To address the second research question, examining the moderating effect of behavioral synchrony, an interaction term between behavioral synchrony (grand‐mean centered) and child moment‐to‐moment RSA was added to the model. A significant interaction between behavioral synchrony and moment‐to‐moment RSA would indicate that the influence of momentary changes in child RSA on mother RSA varied by the level of synchrony in their behavioral interactions.

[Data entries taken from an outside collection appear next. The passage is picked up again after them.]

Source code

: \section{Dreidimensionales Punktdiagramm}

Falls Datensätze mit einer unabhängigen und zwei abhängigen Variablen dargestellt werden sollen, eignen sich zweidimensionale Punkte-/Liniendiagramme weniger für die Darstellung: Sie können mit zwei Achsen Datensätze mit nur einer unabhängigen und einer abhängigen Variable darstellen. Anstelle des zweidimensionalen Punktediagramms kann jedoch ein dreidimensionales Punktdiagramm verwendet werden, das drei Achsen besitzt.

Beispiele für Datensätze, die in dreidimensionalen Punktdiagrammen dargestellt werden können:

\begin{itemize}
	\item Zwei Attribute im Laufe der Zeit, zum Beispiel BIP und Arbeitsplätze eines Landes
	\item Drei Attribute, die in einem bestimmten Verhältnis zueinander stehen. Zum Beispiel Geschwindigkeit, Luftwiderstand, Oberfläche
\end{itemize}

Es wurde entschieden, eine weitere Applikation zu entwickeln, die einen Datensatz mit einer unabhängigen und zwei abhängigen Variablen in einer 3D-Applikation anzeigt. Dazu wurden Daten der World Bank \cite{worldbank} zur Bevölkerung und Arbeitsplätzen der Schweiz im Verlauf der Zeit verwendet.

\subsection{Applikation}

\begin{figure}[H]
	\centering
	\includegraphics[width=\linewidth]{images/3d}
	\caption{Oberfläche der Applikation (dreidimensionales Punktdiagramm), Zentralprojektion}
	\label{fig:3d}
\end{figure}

To test the third research question regarding the relationship between biobehavioral synchrony and social functioning, an estimate of RSA synchrony was created by conducting a random slope and intercept mixed model. Child moment‐to‐moment RSA was the independent variable, and mother moment‐to‐moment RSA was the dependent variable. Time across the interaction was included in the model as a covariate. The predicted estimates of the random slope for each mother–child dyad were extracted as a measure of within‐dyad RSA synchrony. Then, two models were fit with RSA synchrony (within‐dyad random slope estimate) and behavioral synchrony as predictors of pragmatic language skills and friendship quality. The interaction between RSA synchrony and behavioral synchrony was added to the model. To align with the type and distribution of each outcome variable, a general linear model was used to predict pragmatic language skills, and an ordinal logistic regression was used to predict friendship quality. Child race and visit setting were probed as potential covariates but did not improve model fit, so they were not retained in the final models. All independent variables were grand‐mean centered. Visual inspection of the residual plots for the general linear models showed linearity, homoscedasticity, and normality, and Cook's distance values fell below 0.1, suggesting no influential observations. To assess the proportional odds assumption for the ordinal logistic regression, we conducted a Brant test, which indicated that the proportional odds assumption was not violated (p = 0.300). Additionally, there was no evidence of multicollinearity for any model (VIFs = 1). Partial eta squared () effect sizes were computed using the effectsize package in R (Ben‐Shachar et al. 2020) for the general linear model, with effects of 0.01, 0.06, and 0.14 representing small, medium, and large effects, respectively (Cohen 1988).
3. Results
3.1. Child Moment‐To‐Moment RSA and Its Association With Mother Moment‐To‐Moment RSA
The model estimates of the mixed effects model regressing mother RSA on child RSA are presented in Table 2. Child moment‐to‐moment RSA was a significant predictor of mother moment‐to‐moment RSA, such that mothers and their autistic children demonstrated negative physiological synchrony (i.e., coordinated responses but with members of the dyad moving in opposite directions). In other words, at any given moment during the interaction, a decrease in the child's RSA (i.e., RSA suppression) was associated with increases in the mothers' RSA (i.e., RSA augmentation), and vice versa.
TABLE 2.
Associations between child and mother moment‐to‐moment RSA.
| Estimate | SE | p | |
|---|---|---|---|
| Intercept | 4.69 | 0.17 | < 0.001 |
| Time | −0.05 | 0.00 | < 0.001 |
| Child moment‐to‐moment RSA | −0.25 | 0.11 | 0.021 |
| Random effects | Estimate | Intercept‐slope correlation | |
|---|---|---|---|
| Intercept | 1.05 | ||
| Child moment‐to‐moment RSA | 0.69 | 0.18 | |
| Residual | 0.72 |
Note: Fixed effects estimates represent unstandardized beta coefficients. Random effects estimates reflect standard deviations for the intercept (i.e., variation in mother RSA across individuals), slope (i.e., variation in the effect of child RSA on mother RSA across individuals), and residual (i.e., variation in mother RSA not explained by the model). The intercept–slope correlation indicates how mother‘s average RSA level relates to the strength of the association between mother and child RSA.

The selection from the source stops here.